Berita

TikTok/Net

Dunia

Pakar Informasi: Pengguna TikTok Lebih Rentan Terhadap Tipuan Ketimbang Hoax

RABU, 19 FEBRUARI 2020 | 09:59 WIB | LAPORAN: SARAH MEILIANA GUNAWAN

Aplikasi TikTok tengah diganderungi. Saking menariknya, beberapa tokoh penting pemerintahan juga menggunakan aplikasi tersebut.

TikTok atau juga dikenal dengan Douyin merupakan sebuah platform video pendek. Aplikasi buatan Beijing ByteDance Technology tersebut diluncurkan pada September 2016.

Pada Juli 2018, Kementerian Komunikasi dan Informatika (Kominfo) sempat memblokir platform tersebut selama sepekan. Alasannya, di dalam aplikasi tersebut terdapat konten-konten negatif, termasuk SARA, dan pornografi, bahkan hoax.

Beda dulu beda sekarang. Jika dulu dilarang, maka kini Kepala Badan Pembina Ideologi Pancasila (BPIP) Yudian Wahyudi justru berencana melakukan sosialisasi Pancasila menggunakan TikTok. Tujuannya, agar bisa menggaet generasi milenial.

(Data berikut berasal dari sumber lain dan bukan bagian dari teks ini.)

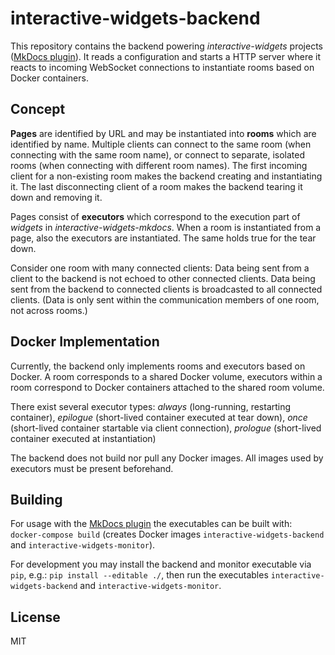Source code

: # interactive-widgets-backend

This repository contains the backend powering *interactive-widgets* projects ([MkDocs plugin](https://github.com/h3ndrk/interactive-widgets-mkdocs/)). It reads a configuration and starts a HTTP server where it reacts to incoming WebSocket connections to instantiate rooms based on Docker containers.

## Concept

**Pages** are identified by URL and may be instantiated into **rooms** which are identified by name. Multiple clients can connect to the same room (when connecting with the same room name), or connect to separate, isolated rooms (when connecting with different room names). The first incoming client for a non-existing room makes the backend creating and instantiating it. The last disconnecting client of a room makes the backend tearing it down and removing it.

Pages consist of **executors** which correspond to the execution part of *widgets* in *interactive-widgets-mkdocs*. When a room is instantiated from a page, also the executors are instantiated. The same holds true for the tear down.

Consider one room with many connected clients: Data being sent from a client to the backend is not echoed to other connected clients. Data being sent from the backend to connected clients is broadcasted to all connected clients. (Data is only sent within the communication members of one room, not across rooms.)

## Docker Implementation

Currently, the backend only implements rooms and executors based on Docker. A room corresponds to a shared Docker volume, executors within a room correspond to Docker containers attached to the shared room volume.

There exist several executor types: *always* (long-running, restarting container), *epilogue* (short-lived container executed at tear down), *once* (short-lived container startable via client connection), *prologue* (short-lived container executed at instantiation)

The backend does not build nor pull any Docker images. All images used by executors must be present beforehand.

## Building

For usage with the [MkDocs plugin](https://github.com/h3ndrk/interactive-widgets-mkdocs/) the executables can be built with: `docker-compose build` (creates Docker images `interactive-widgets-backend` and `interactive-widgets-monitor`).

For development you may install the backend and monitor executable via `pip`, e.g.: `pip install --editable ./`, then run the executables `interactive-widgets-backend` and `interactive-widgets-monitor`.

## License

MIT
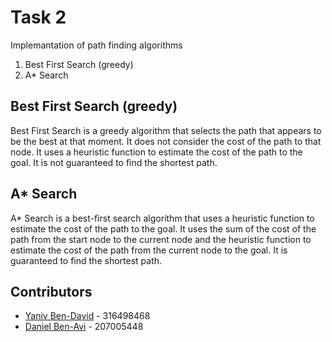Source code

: # Task 2

Implemantation of path finding algorithms

1. Best First Search (greedy)
2. A* Search

## Best First Search (greedy)

Best First Search is a greedy algorithm that selects the path that appears to be the best at that moment. It does not consider the cost of the path to that node. It uses a heuristic function to estimate the cost of the path to the goal. It is not guaranteed to find the shortest path.

## A* Search

A* Search is a best-first search algorithm that uses a heuristic function to estimate the cost of the path to the goal. It uses the sum of the cost of the path from the start node to the current node and the heuristic function to estimate the cost of the path from the current node to the goal. It is guaranteed to find the shortest path.

## Contributors

- [Yaniv Ben-David](https://github.com/bendayaniv) - 316498468
- [Daniel Ben-Avi](https://github.com/DanielBenAvi) - 207005448
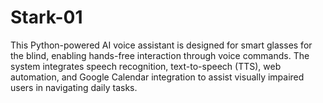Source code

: # Stark-01
This Python-powered AI voice assistant is designed for smart glasses for the blind, enabling hands-free interaction through voice commands. The system integrates speech recognition, text-to-speech (TTS), web automation, and Google Calendar integration to assist visually impaired users in navigating daily tasks.
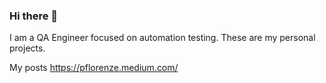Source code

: ### Hi there 👋
I am a QA Engineer focused on automation testing. 
These are my personal projects.

My posts
https://pflorenze.medium.com/

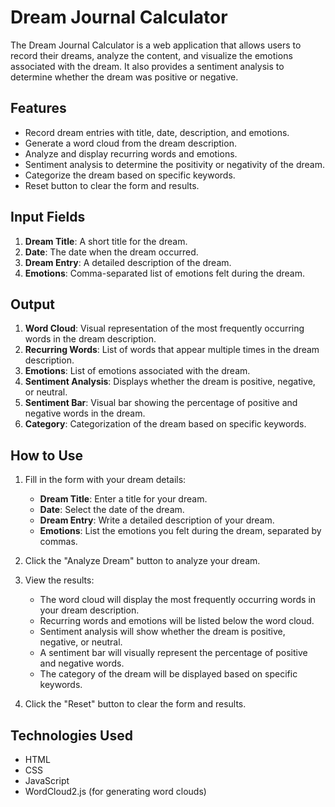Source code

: # Dream Journal Calculator

The Dream Journal Calculator is a web application that allows users to record their dreams, analyze the content, and visualize the emotions associated with the dream. It also provides a sentiment analysis to determine whether the dream was positive or negative.

## Features

- Record dream entries with title, date, description, and emotions.
- Generate a word cloud from the dream description.
- Analyze and display recurring words and emotions.
- Sentiment analysis to determine the positivity or negativity of the dream.
- Categorize the dream based on specific keywords.
- Reset button to clear the form and results.

## Input Fields

1. **Dream Title**: A short title for the dream.
2. **Date**: The date when the dream occurred.
3. **Dream Entry**: A detailed description of the dream.
4. **Emotions**: Comma-separated list of emotions felt during the dream.

## Output

1. **Word Cloud**: Visual representation of the most frequently occurring words in the dream description.
2. **Recurring Words**: List of words that appear multiple times in the dream description.
3. **Emotions**: List of emotions associated with the dream.
4. **Sentiment Analysis**: Displays whether the dream is positive, negative, or neutral.
5. **Sentiment Bar**: Visual bar showing the percentage of positive and negative words in the dream.
6. **Category**: Categorization of the dream based on specific keywords.

## How to Use

1. Fill in the form with your dream details:
   - **Dream Title**: Enter a title for your dream.
   - **Date**: Select the date of the dream.
   - **Dream Entry**: Write a detailed description of your dream.
   - **Emotions**: List the emotions you felt during the dream, separated by commas.

2. Click the "Analyze Dream" button to analyze your dream.

3. View the results:
   - The word cloud will display the most frequently occurring words in your dream description.
   - Recurring words and emotions will be listed below the word cloud.
   - Sentiment analysis will show whether the dream is positive, negative, or neutral.
   - A sentiment bar will visually represent the percentage of positive and negative words.
   - The category of the dream will be displayed based on specific keywords.
     
4. Click the "Reset" button to clear the form and results.

## Technologies Used

- HTML
- CSS
- JavaScript
- WordCloud2.js (for generating word clouds)

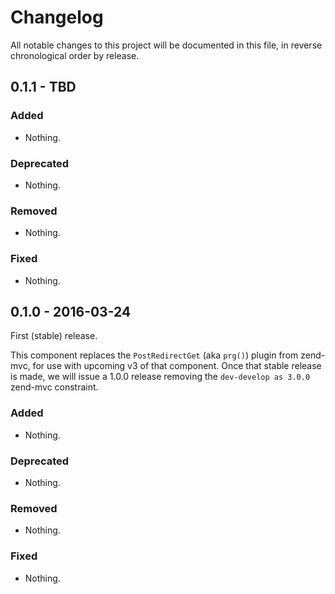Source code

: # Changelog

All notable changes to this project will be documented in this file, in reverse chronological order by release.

## 0.1.1 - TBD

### Added

- Nothing.

### Deprecated

- Nothing.

### Removed

- Nothing.

### Fixed

- Nothing.

## 0.1.0 - 2016-03-24

First (stable) release.

This component replaces the `PostRedirectGet` (aka `prg()`) plugin from
zend-mvc, for use with upcoming v3 of that component. Once that stable release
is made, we will issue a 1.0.0 release removing the `dev-develop as 3.0.0`
zend-mvc constraint.

### Added

- Nothing.

### Deprecated

- Nothing.

### Removed

- Nothing.

### Fixed

- Nothing.
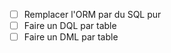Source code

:-   [ ] Remplacer l'ORM par du SQL pur
-   [ ] Faire un DQL par table
-   [ ] Faire un DML par table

Namun, apakah TikTok benar-benar bisa dimanfaatkan untuk melakukan pekerjaan fundamental tersebut?

Dalam sebuah artikel berjudul "Is Tiktok 2020's New Propaganda Playground?" yang ditulis Kelly Weill dan Will Sommer mengungkapkan, sebenarnya TikTok memiliki beberapa tipuan untuk menyebarkan propaganda. Artikel yang dirilis oleh Daily Beast pada Senin (13/2) tersebut menyebutkan, TikTok memiliki tipuan disinformasi sendiri.

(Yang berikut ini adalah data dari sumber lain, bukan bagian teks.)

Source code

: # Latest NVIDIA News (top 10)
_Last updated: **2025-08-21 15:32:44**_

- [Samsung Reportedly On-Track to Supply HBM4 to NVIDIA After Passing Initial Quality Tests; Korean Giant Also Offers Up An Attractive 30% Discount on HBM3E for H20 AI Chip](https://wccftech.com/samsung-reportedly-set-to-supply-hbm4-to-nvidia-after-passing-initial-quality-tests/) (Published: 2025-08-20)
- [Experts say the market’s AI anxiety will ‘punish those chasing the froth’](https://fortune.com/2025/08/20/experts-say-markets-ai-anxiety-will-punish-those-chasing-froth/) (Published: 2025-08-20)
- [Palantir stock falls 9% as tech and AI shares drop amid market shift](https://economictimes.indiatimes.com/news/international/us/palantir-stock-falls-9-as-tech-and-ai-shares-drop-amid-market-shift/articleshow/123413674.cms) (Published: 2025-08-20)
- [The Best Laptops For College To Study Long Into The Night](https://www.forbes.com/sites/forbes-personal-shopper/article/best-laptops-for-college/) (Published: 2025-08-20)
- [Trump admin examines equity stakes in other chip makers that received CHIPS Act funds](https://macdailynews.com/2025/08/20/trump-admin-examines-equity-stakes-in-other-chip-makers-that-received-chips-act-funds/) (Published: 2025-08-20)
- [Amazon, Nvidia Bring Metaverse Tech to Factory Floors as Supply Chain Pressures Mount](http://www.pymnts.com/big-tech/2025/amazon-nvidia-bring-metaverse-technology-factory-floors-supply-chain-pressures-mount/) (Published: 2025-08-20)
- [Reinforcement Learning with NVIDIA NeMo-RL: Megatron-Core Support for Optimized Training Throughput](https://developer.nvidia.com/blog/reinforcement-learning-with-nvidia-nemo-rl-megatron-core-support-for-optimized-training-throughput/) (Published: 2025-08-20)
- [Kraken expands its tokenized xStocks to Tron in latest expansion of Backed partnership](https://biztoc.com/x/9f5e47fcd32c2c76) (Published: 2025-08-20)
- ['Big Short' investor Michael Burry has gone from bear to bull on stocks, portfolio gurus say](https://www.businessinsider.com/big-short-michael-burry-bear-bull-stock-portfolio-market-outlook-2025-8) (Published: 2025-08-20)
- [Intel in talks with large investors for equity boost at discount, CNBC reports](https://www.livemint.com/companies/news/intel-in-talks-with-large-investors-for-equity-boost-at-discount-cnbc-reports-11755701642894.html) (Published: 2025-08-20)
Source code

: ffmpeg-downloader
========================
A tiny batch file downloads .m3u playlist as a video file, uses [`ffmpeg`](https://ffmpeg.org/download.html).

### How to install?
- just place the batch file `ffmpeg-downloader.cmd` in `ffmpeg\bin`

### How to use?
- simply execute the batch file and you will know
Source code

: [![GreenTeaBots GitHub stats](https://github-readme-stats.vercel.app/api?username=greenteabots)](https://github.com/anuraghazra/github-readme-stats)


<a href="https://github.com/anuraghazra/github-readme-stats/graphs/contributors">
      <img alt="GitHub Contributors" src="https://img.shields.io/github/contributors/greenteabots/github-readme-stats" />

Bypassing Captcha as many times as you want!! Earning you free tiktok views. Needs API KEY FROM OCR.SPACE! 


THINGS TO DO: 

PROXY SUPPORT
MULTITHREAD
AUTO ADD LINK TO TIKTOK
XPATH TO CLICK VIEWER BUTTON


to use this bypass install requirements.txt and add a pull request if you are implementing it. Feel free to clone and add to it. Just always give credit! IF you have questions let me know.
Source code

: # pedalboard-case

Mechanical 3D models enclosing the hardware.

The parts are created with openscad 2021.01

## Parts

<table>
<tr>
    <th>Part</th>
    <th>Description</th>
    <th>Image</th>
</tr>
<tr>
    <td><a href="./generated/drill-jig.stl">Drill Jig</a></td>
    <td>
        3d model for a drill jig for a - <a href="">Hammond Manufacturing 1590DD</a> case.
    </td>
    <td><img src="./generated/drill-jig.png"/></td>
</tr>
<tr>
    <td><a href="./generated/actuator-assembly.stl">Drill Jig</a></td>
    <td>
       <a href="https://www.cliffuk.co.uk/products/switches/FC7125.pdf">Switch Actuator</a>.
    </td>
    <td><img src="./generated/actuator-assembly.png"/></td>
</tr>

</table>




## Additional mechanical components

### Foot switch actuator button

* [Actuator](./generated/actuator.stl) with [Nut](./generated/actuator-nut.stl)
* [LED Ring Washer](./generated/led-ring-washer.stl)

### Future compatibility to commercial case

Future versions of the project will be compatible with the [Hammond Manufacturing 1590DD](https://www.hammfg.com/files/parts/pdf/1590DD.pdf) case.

Berbeda dengan Facebook dan Twitter yang memiliki metode yang jelas dalam menyebarkan berita palsu atau hoax melalui "repost" atau "retweet", TikTok justru lebih berbahaya karena lebih tertutup, sehingga sulit dideteksi.

TikTok yang memiliki 1,5 miliar pengguna di seluruh dunia, mengharuskan para penggunanya untuk membuat karya sendiri tanpa bisa memuat ulang karya orang lain. Kecuali jika dipadukan dengan membuat video duet.

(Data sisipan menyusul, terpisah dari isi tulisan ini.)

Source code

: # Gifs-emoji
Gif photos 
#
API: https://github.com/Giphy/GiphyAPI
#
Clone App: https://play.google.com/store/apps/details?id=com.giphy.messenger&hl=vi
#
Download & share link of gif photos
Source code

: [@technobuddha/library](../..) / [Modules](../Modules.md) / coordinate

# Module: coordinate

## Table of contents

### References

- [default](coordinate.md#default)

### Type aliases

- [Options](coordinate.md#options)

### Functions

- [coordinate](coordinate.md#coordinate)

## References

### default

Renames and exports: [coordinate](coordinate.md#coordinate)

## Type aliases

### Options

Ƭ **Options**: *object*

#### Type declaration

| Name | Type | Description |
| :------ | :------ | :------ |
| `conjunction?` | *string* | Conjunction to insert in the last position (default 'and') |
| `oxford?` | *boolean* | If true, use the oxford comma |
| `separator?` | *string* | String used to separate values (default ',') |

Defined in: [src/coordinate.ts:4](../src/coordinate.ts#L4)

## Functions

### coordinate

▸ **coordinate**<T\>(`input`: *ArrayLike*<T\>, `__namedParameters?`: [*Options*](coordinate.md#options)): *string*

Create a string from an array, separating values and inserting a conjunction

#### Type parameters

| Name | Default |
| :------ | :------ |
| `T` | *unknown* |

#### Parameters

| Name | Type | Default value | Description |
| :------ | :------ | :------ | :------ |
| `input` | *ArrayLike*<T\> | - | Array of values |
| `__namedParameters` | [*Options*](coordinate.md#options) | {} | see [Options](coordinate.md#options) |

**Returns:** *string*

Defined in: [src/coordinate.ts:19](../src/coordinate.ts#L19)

Selain itu, pentingnya audio dalam aplikasi ini juga membantu meminimalisir adanya hoax dibandingkan dengan keterangan teks. Kendati begitu, bukan berarti aplikasi tersebut tanpa cela.

Pakar disinformasi, Cameron Hickey mengatakan sifat tertutup dari TikTok justru membuat para pengguna lebih rentan terhadap tipuan, apalagi TikTok tidak terhubung ke sumber lain.

"Semua yang anda alami, anda alami di dalam platform. Di TikTok, dalam arti tertentu, anda terkunci di dalam," ujar Hickey.

Di samping itu, TikTok juga memiliki sistem moderasi konten sendiri, di mana bisa menyaring kata kunci sendiri.

Misalnya ketika mencari kata kunci untuk Atomwaffen (kelompok supremasi kulit putih), yang didapat adalah "frasa ini mungkin terkait dengan perilaku kebencian". Sementara untuk "Hitler", yang muncul adalah "Honkler" yang merupakan meme badut Nazi.

Seorang whistleblower pada November lalu mengungkapkan, TikTok secara diam-diam telah melabeli beberapa video tanpa diketahui. Label tersebut seperti "visible to self" (hanya pengunggah yang dapat melihat video), "not recommended" (tidak direkomendasikan', dan "not for feed" (tidak digunakan untuk umpan).

Ia juga mengatakan bahwa TikTok bisa menghapus sendiri video yang dianggap mempromosikan terorisme dan beberapa teori konspirasi. Misalnya saja "propaganda anti-vaksin", "penolakan Holocaust", dan "prank scare bom palsu".

Dengan struktur ini, Hickey mengatakan pengguna bisa lebih rentan terhadap tipuan daripada hoax. Untuk memverifikasi informasi salah pun, TikTok sulit karena kurangnya data.

"Tidak ada yang benar-benar salah dalam hal ini, tetapi pasti ada pernyataan yang menyesatkan," kata Hickey.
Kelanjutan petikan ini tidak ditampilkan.